For the neural network to learn the images of a dog, it has to be fed more and more photos until the process becomes supervised and not unsupervised learning.
Goodfellow was frustrated. He realized how difficult it was to generate images using generative models. He wrote a textbook on deep learning—both supervised and unsupervised—while continuing to brood on generative models and their shortcomings.
The birth of GANs
Suddenly, a new kind of generative AI model popped up into Goodfellow’s mind.
His idea was to train a neural network such that it can generate its own imaginary images of new sorts of dogs.
How do GANs work?
GANs are based on game theory. There are two dueling networks—the discriminator (D) and the generator (G). Both of these are deep neural networks.
D is fed with images from the real world from a dataset like imagenet.
Meanwhile, G starts generating images from the 1st layer that is latent space made up of noise like randomly situated dots. It’s chaotic, disorganized, and contains infinite possibilities—like our imaginations.
D decides if the images it receives from G is realistic based on the images it has been fed. D acts like a detective evaluating the images generated by G.
Initially, the images that G produces are completely abstract—a blur of shapes or mostly noise. So, D rejects these images.
G then tries again. G’s hidden layers begin to learn from its errors. G begins generating images not from the latent space layer as it did in the beginning but from its hidden layers.
Due to its interaction with D, G begins to learn to generate images that look real. While the discriminator tries to distinguish between real and unreal images, the generator tries to create images that’ll fool the discriminator into thinking that they’re real. Eventually, G’s images begin to look like the ones in D’s training set. G is like an art forger that tries to create an image that appears real to D.
In game theory, this process is known as the Nash equilibrium, where competing networks lessen the need for human intervention. In this way, neural networks begin to learn what the world actually looks like.
How do GAN’s reason?
What occurs between the input layers that receive the data and the output layer where the solution emerges. What goes on in the hidden layers? Engineers are trying to see what the GAN “sees” at some hidden layer. It’s possible to explore how a GAN works layer by layer by stepping on the brakes at every layer. You can see a GAN generating the rendering of the image right then and there–after each layer.
The images at an arbitrary hidden layer of G, though blurry, resemble its target image.

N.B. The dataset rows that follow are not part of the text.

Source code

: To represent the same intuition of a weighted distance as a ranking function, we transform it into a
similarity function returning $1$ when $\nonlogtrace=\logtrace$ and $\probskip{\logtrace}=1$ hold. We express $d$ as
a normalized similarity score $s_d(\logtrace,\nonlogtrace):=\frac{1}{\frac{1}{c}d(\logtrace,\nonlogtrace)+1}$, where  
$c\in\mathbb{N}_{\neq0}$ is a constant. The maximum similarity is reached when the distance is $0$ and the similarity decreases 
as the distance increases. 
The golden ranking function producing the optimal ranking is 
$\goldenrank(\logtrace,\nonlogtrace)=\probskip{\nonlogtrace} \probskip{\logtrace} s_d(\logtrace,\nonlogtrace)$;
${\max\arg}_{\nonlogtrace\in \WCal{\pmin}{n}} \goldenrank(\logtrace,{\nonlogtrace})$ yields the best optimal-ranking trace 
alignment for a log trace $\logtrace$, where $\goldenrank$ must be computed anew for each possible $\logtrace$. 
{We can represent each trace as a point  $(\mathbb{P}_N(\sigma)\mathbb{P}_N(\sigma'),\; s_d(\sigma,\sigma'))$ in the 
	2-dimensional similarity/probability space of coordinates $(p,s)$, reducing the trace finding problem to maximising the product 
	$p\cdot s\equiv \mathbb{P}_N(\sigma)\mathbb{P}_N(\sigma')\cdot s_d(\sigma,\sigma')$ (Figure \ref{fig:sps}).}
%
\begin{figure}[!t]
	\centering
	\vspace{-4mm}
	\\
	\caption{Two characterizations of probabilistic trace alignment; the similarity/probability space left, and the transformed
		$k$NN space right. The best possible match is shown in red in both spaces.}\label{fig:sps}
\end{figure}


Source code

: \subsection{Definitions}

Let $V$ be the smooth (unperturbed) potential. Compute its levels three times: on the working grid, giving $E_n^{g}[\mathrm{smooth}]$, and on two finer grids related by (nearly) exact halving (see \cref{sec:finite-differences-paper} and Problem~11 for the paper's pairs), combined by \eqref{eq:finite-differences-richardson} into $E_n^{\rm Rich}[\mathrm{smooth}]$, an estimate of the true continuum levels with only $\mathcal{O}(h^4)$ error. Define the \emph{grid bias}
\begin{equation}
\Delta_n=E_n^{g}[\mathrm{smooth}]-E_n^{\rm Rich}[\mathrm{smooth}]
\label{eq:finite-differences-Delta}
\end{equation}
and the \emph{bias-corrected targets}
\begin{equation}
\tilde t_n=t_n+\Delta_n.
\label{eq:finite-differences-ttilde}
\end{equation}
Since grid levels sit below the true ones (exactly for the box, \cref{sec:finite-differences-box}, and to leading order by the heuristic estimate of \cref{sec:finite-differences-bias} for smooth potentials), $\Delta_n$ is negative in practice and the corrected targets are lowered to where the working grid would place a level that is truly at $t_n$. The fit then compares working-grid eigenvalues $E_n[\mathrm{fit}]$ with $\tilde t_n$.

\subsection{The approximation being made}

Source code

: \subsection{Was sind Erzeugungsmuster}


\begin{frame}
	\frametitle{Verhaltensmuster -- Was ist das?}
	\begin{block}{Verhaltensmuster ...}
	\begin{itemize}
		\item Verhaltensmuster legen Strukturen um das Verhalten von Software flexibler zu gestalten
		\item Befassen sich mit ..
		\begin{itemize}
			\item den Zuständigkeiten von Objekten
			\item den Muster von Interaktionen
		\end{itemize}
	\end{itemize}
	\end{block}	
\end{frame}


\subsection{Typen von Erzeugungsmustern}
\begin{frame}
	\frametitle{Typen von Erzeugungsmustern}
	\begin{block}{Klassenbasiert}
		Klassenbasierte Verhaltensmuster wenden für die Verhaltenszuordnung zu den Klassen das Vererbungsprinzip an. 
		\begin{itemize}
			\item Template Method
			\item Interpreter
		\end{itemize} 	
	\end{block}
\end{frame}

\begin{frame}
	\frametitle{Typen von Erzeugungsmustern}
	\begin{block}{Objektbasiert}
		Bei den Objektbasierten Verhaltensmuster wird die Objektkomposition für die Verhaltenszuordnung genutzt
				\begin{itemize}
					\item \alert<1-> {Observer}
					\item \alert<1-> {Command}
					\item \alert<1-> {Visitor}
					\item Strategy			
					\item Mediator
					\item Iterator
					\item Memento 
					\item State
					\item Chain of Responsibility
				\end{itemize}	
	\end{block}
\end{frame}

The intermediate layers of G have millions of interconnected neurons containing a bit of everything that the network is trained on. In this case, the imagenet dataset with lots of images of dogs and cats. If the image has even a hint of a dog in it, the relevant artificial neuron in that layer is stimulated to emphasize the ‘dogness.’ Then, you can reverse the process repeatedly back and forth and see what emerges.
D tells G that whatever you see there we need more of it. G keeps the strings of connections between the neurons fixed and changes the image.
With this process, you can see the visions of the world emerge through the eyes of a neural network. We get a glimpse into a GAN’s unconscious—into its inner life—into its dreams.
The human perceptual system works in a similar way, making us ‘see’ things that aren’t really there.
Generative models give AI a form of intelligence. Goodfellow says that GANs can be very useful for artists. He says that machines are already creative.
If creativity means generating something that’s new and beneficial—AI models are already at this point.